[Opening Given data section]
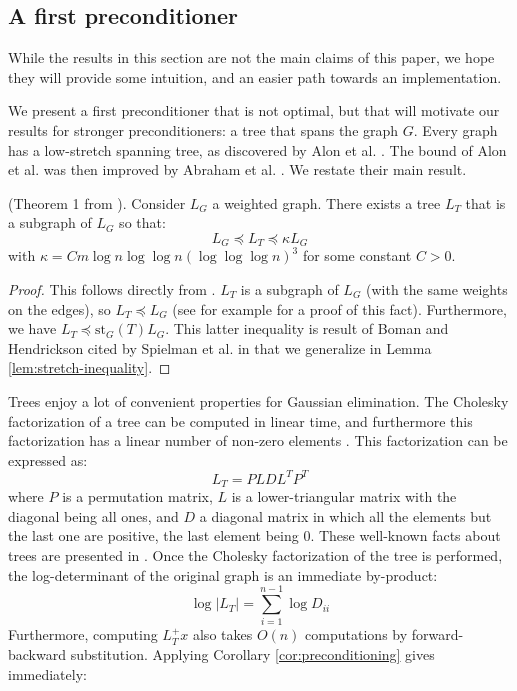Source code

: 
\subsection{A first preconditioner\label{sec:A-first-preconditioner}}

While the results in this section are not the main claims of this
paper, we hope they will provide some intuition, and an easier path
towards an implementation.

We present a first preconditioner that is not optimal, but that will
motivate our results for stronger preconditioners: a tree that spans
the graph $G$. Every graph has a low-stretch spanning tree, as discovered
by Alon et al. \cite{Alon1995}. The bound of Alon et al. was then
improved by Abraham et al. \cite{Abraham2008}. We restate their main
result. \begin{lemma}(Theorem 1 from \cite{Abraham2008}). Consider
$L_{G}$ a weighted graph. There exists a tree $L_{T}$ that is a
subgraph of $L_{G}$ so that: 
\[
L_{G}\preceq L_{T}\preceq\kappa L_{G}
\]
with $\kappa=Cm\log n\log\log n\left(\log\log\log n\right)^{3}$ for
some constant $C>0$.\end{lemma} 

\begin{proof} This follows directly from \cite{Abraham2008}. $L_{T}$
is a subgraph of $L_{G}$ (with the same weights on the edges), so
$L_{T}\preceq L_{G}$ (see \cite{Spielman2009a} for example for a
proof of this fact). Furthermore, we have $L_{T}\preceq\text{st}_{G}\left(T\right)L_{G}$.
This latter inequality is result of Boman and Hendrickson \cite{Boman2004}
cited by Spielman et al. in \cite{Spielman2010} that we generalize
in Lemma \ref{lem:stretch-inequality}. \end{proof}

Trees enjoy a lot of convenient properties for Gaussian elimination.
The Cholesky factorization of a tree can be computed in linear time,
and furthermore this factorization has a linear number of non-zero
elements \cite{Spielman2009a}. This factorization can be expressed
as: 
\[
L_{T}=PLDL^{T}P^{T}
\]
where $P$ is a permutation matrix, $L$ is a lower-triangular matrix
with the diagonal being all ones, and $D$ a diagonal matrix in which
all the elements but the last one are positive, the last element being
$0$. These well-known facts about trees are presented in \cite{Spielman2009a}.
Once the Cholesky factorization of the tree is performed, the log-determinant
of the original graph is an immediate by-product: 
\[
\log\left|L_{T}\right|=\sum_{i=1}^{n-1}\log D_{ii}
\]
Furthermore, computing $L_{T}^{+}x$ also takes $O\left(n\right)$
computations by forward-backward substitution. Applying Corollary
\ref{cor:preconditioning} gives immediately: 

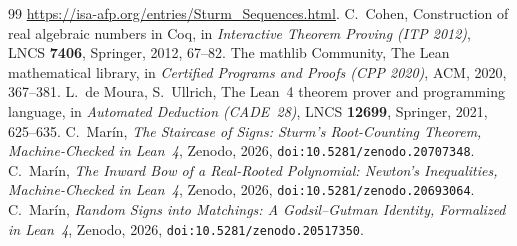 \documentclass[11pt]{article}
\begin{document}
\begin{thebibliography}{99}
\url{https://isa-afp.org/entries/Sturm_Sequences.html}.
 C.~Cohen, Construction of real algebraic numbers in Coq, in \emph{Interactive Theorem
Proving (ITP 2012)}, LNCS \textbf{7406}, Springer, 2012, 67--82.
 The mathlib Community, The Lean mathematical library, in \emph{Certified Programs and
Proofs (CPP 2020)}, ACM, 2020, 367--381.
 L.~de Moura, S.~Ullrich, The Lean~4 theorem prover and programming language, in
\emph{Automated Deduction (CADE~28)}, LNCS \textbf{12699}, Springer, 2021, 625--635.
 C.~Mar\'in, \emph{The Staircase of Signs: Sturm's Root-Counting Theorem,
Machine-Checked in Lean~4}, Zenodo, 2026, \texttt{doi:10.5281/zenodo.20707348}.
 C.~Mar\'in, \emph{The Inward Bow of a Real-Rooted Polynomial: Newton's Inequalities,
Machine-Checked in Lean~4}, Zenodo, 2026, \texttt{doi:10.5281/zenodo.20693064}.
 C.~Mar\'in, \emph{Random Signs into Matchings: A Godsil--Gutman Identity, Formalized
in Lean~4}, Zenodo, 2026, \texttt{doi:10.5281/zenodo.20517350}.
\end{thebibliography}
\end{document}
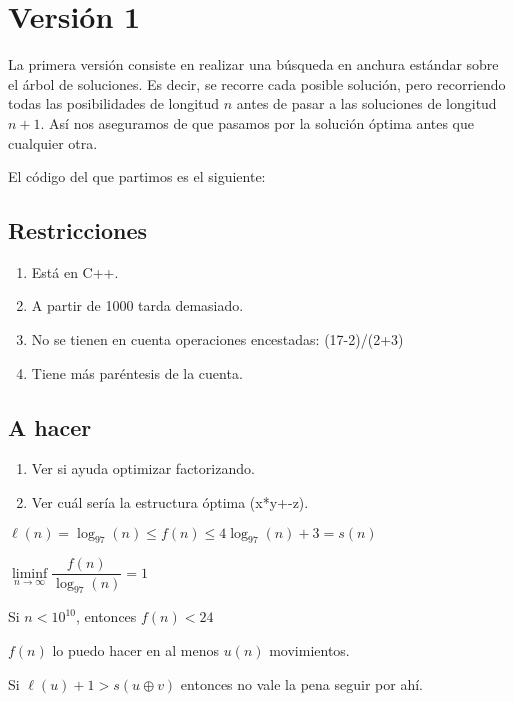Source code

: \documentclass{article}
\title{}
\author{}
\date{}
\begin{document}
	
%	
%	
	
	\section{Versión 1}
	La primera versión consiste en realizar una búsqueda en anchura estándar sobre el árbol de soluciones. Es decir, se recorre cada posible solución, pero recorriendo todas las posibilidades de longitud $n$ antes de pasar a las soluciones de longitud $n+1$. Así nos aseguramos de que pasamos por la solución óptima antes que cualquier otra.
	
	El código del que partimos es el siguiente:
	
	
	
	\subsection{Restricciones}
	\begin{enumerate}
		\item Está en C++.
		\item A partir de 1000 tarda demasiado.
		\item No se tienen en cuenta operaciones encestadas: (17-2)/(2+3)
		\item Tiene más paréntesis de la cuenta.
	\end{enumerate}

	\subsection{A hacer}
	\begin{enumerate}
		\item Ver si ayuda optimizar factorizando.
		\item Ver cuál sería la estructura óptima (x*y+-z).
	\end{enumerate}

	$\ell(n)=\log_{97}(n)\leq f(n)\leq 4 \log_{97}(n)+3=s(n)$
	
	$\liminf\limits_{n\to\infty}\dfrac{f(n)}{\log_{97}(n)}=1$
	
	Si $n<10^{10}$, entonces $f(n)<24$
	
	$f(n)$ lo puedo hacer en al menos $u(n)$ movimientos.
	
	Si $\ell(u)+1 > s(u\oplus v)$ entonces no vale la pena seguir por ahí.
	
\end{document}

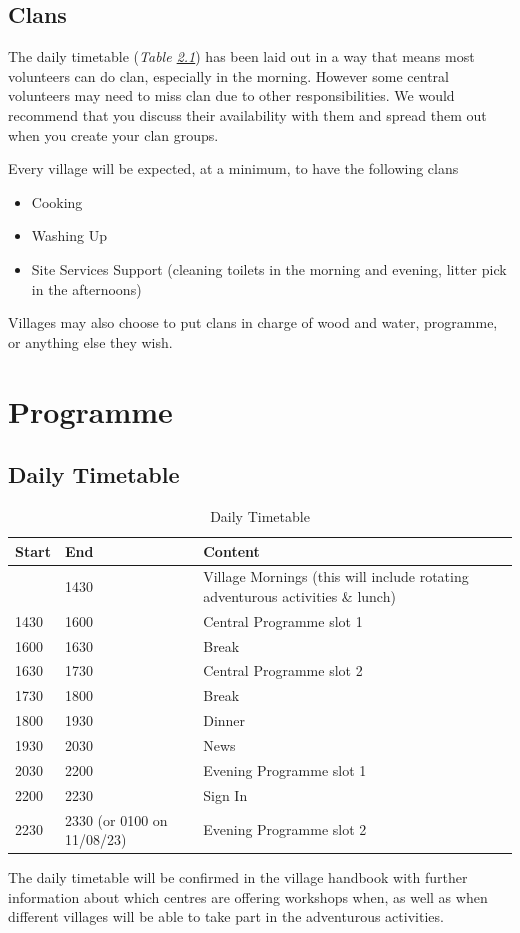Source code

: \documentclass[a4paper, 11pt]{report}
\newcommand{\nl}{\newline}
\begin{document}
\section{Clans}
The daily timetable (\textit{Table \ref*{tab:daily-timetable}}) has been laid out in a way that means most volunteers can do clan, especially in the morning. However some central volunteers may need to miss clan due to other responsibilities. We would recommend that you discuss their availability with them and spread them out when you create your clan groups. \nl

Every village will be expected, at a minimum, to have the following clans
\begin{itemize}
    \item Cooking
    \item Washing Up
    \item Site Services Support (cleaning toilets in the morning and evening, litter pick in the afternoons)   
\end{itemize}
Villages may also choose to put clans in charge of wood and water, programme, or anything else they wish. 


\chapter{Programme}
\section{Daily Timetable}
\begin{table}[H]
    \label{tab:daily-timetable}
    \centering
    \begin{tabular}{p{} p{} p{}}
        \textbf{Start} & \textbf{End} & \textbf{Content}\\
        \hline
         & 1430 & Village Mornings (this will include rotating adventurous activities \& lunch) \\
        \hline
        1430 & 1600 & Central Programme slot 1 \\
        \hline
        1600 & 1630 & Break \\
        \hline
        1630 & 1730 & Central Programme slot 2 \\
        \hline
        1730 & 1800 & Break \\
        \hline
        1800 & 1930 & Dinner \\
        \hline
        1930 & 2030 & News \\
        \hline
        2030 & 2200 & Evening Programme slot 1 \\
        \hline
        2200 & 2230 & Sign In \\
        \hline
        2230 & 2330 (or 0100 on 11/08/23) & Evening Programme slot 2 \\
        \hline
    \end{tabular}
    \caption{Daily Timetable}
\end{table}
The daily timetable will be confirmed in the village handbook with further information about which centres are offering workshops when, as well as when different villages will be able to take part in the adventurous activities. 
\end{document}
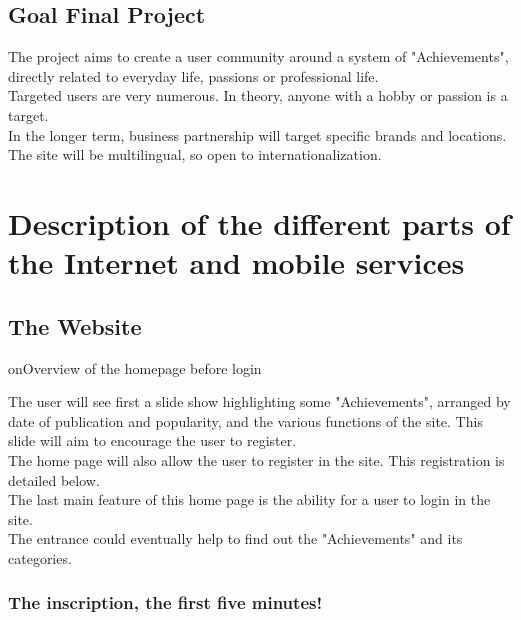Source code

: \documentclass {life-en}
\begin{document}
\section{Goal Final Project}

The project aims to create a user community around a system of "Achievements", directly related to everyday life, passions or professional life.\\

Targeted users are very numerous. In theory, anyone with a hobby or passion is a target.\\

In the longer term, business partnership will target specific brands and locations.\\

The site will be multilingual, so open to internationalization.


\chapter{Description of the different parts of the Internet and mobile services}

\section{The Website}

\subsecti on{Overview of the homepage before login}

The user will see first a slide show highlighting some "Achievements", arranged by date of publication and popularity, and the various functions of the site. This slide will aim to encourage the user to register.\\

The home page will also allow the user to register in the site. This registration is detailed below.\\

The last main feature of this home page is the ability for a user to login in the site.\\

The entrance could eventually help to find out the "Achievements" and its categories.

\newpage

\subsection{The inscription, the first five minutes!}
\end{document}
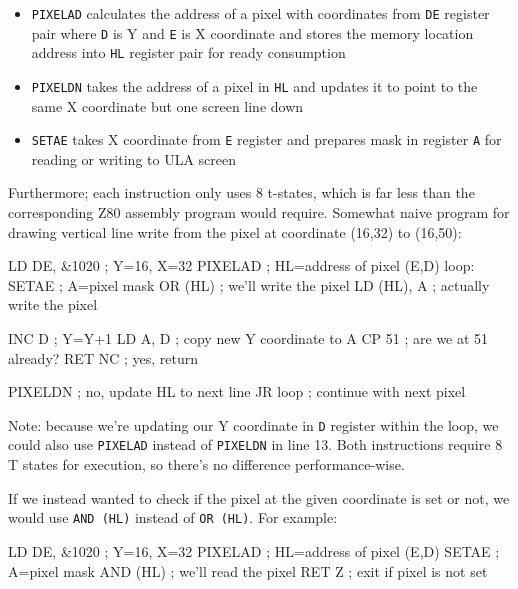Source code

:\begin{itemize}[topsep=1pt,itemsep=1pt]
	\item {\tt PIXELAD} calculates the address of a pixel with coordinates from {\tt DE} register pair where {\tt D} is Y and {\tt E} is X coordinate and stores the memory location address into {\tt HL} register pair for ready consumption
	
	\item {\tt PIXELDN} takes the address of a pixel in {\tt HL} and updates it to point to the same X coordinate but one screen line down
	
	\item {\tt SETAE} takes X coordinate from {\tt E} register and prepares mask in register {\tt A} for reading or writing to ULA screen
\end{itemize}

Furthermore; each instruction only uses 8 t-states, which is far less than the corresponding Z80 assembly program would require. Somewhat naive program for drawing vertical line write from the pixel at coordinate (16,32) to (16,50):

\begin{tcblisting}{}
	LD DE, &1020      ; Y=16, X=32
	PIXELAD           ; HL=address of pixel (E,D)
loop:
	SETAE             ; A=pixel mask
	OR (HL)           ; we'll write the pixel
	LD (HL), A        ; actually write the pixel
	
	INC D             ; Y=Y+1
	LD A, D           ; copy new Y coordinate to A
	CP 51             ; are we at 51 already?
	RET NC            ; yes, return

	PIXELDN           ; no, update HL to next line
	JR loop           ; continue with next pixel
\end{tcblisting}

Note: because we're updating our Y coordinate in {\tt D} register within the loop, we could also use {\tt PIXELAD} instead of {\tt PIXELDN} in line 13. Both instructions require 8 T states for execution, so there's no difference performance-wise.

If we instead wanted to check if the pixel at the given coordinate is set or not, we would use {\tt AND (HL)} instead of {\tt OR (HL)}. For example:

\begin{tcblisting}{}
	LD DE, &1020      ; Y=16, X=32
	PIXELAD           ; HL=address of pixel (E,D)
	SETAE             ; A=pixel mask
	AND (HL)          ; we'll read the pixel
	RET Z             ; exit if pixel is not set
\end{tcblisting}


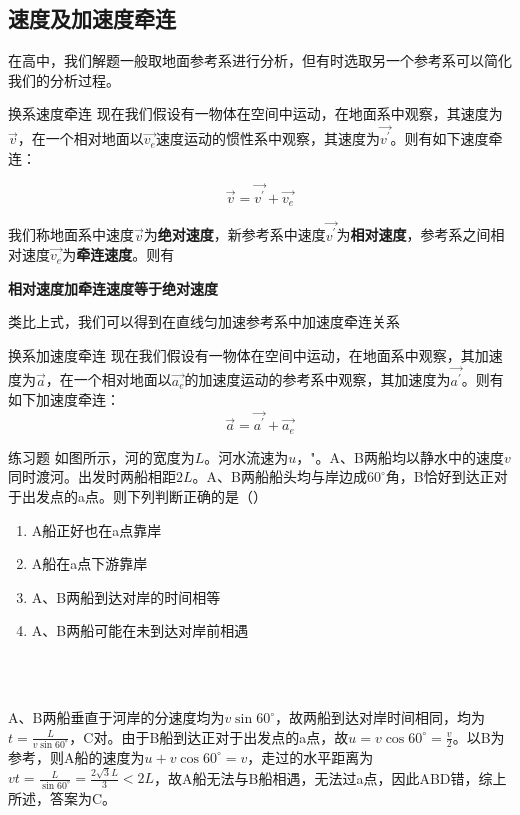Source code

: \subsection{速度及加速度牵连}
\label{s_sdql}

在高中，我们解题一般取地面参考系进行分析，但有时选取另一个参考系可以简化我们的分析过程。



\begin{theo}{换系速度牵连}{}
现在我们假设有一物体在空间中运动，在地面系中观察，其速度为$\vec{v}$，在一个相对地面以$\vec{v_e}$速度运动的惯性系中观察，其速度为$\vec{v^{\prime}}$。则有如下速度牵连：

$$\vec{v} = \vec{v^{\prime}} + \vec{v_e}$$

我们称地面系中速度$\vec{v}$为\textbf{绝对速度}，新参考系中速度$\vec{v^{\prime}}$为\textbf{相对速度}，参考系之间相对速度$\vec{v_e}$为\textbf{牵连速度}。则有
\begin{center}
\textbf{相对速度加牵连速度等于绝对速度}
\end{center}

\end{theo}

类比上式，我们可以得到在直线匀加速参考系中加速度牵连关系

\begin{theo}{换系加速度牵连}{}
现在我们假设有一物体在空间中运动，在地面系中观察，其加速度为$\vec{a}$，在一个相对地面以$\vec{a_e}$的加速度运动的参考系中观察，其加速度为$\vec{a^{\prime}}$。则有如下加速度牵连：
$$\vec{a} = \vec{a^{\prime}} + \vec{a_e}$$
\end{theo}

\begin{ep}{练习题}{}
如图所示，河的宽度为$L$。河水流速为$u$，"。A、B两船均以静水中的速度$v$同时渡河。出发时两船相距$2L$。A、B两船船头均与岸边成$60^{\circ}$角，B恰好到达正对于出发点的a点。则下列判断正确的是（）

\begin{minipage}[b]{0.65\linewidth}
\begin{enumerate}[label=(\Alph*)]
  \item A船正好也在a点靠岸
  \item A船在a点下游靠岸
  \item A、B两船到达对岸的时间相等
  \item A、B两船可能在未到达对岸前相遇
\end{enumerate}
\end{minipage}
\hfill
\begin{minipage}[b]{0.3\linewidth}

~\\
\end{minipage}
~\\

A、B两船垂直于河岸的分速度均为$v \sin 60^{\circ}$，故两船到达对岸时间相同，均为$t=\frac{L}{v \sin 60^{\circ}}$，C对。由于B船到达正对于出发点的a点，故$u = v \cos 60^{\circ} = \frac{v}{2}$。以B为参考，则A船的速度为$u + v \cos 60^{\circ} = v$，走过的水平距离为$v t = \frac{L}{\sin 60^{\circ}} = \frac{2 \sqrt{3} L}{3} < 2L$，故A船无法与B船相遇，无法过a点，因此ABD错，综上所述，答案为C。
\end{ep}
[Closing Given data section]
» Problem to solve: Whenever a line of the data above holds the word "would", it counts once; report the total number of such lines and nothing more.

» Task output: 3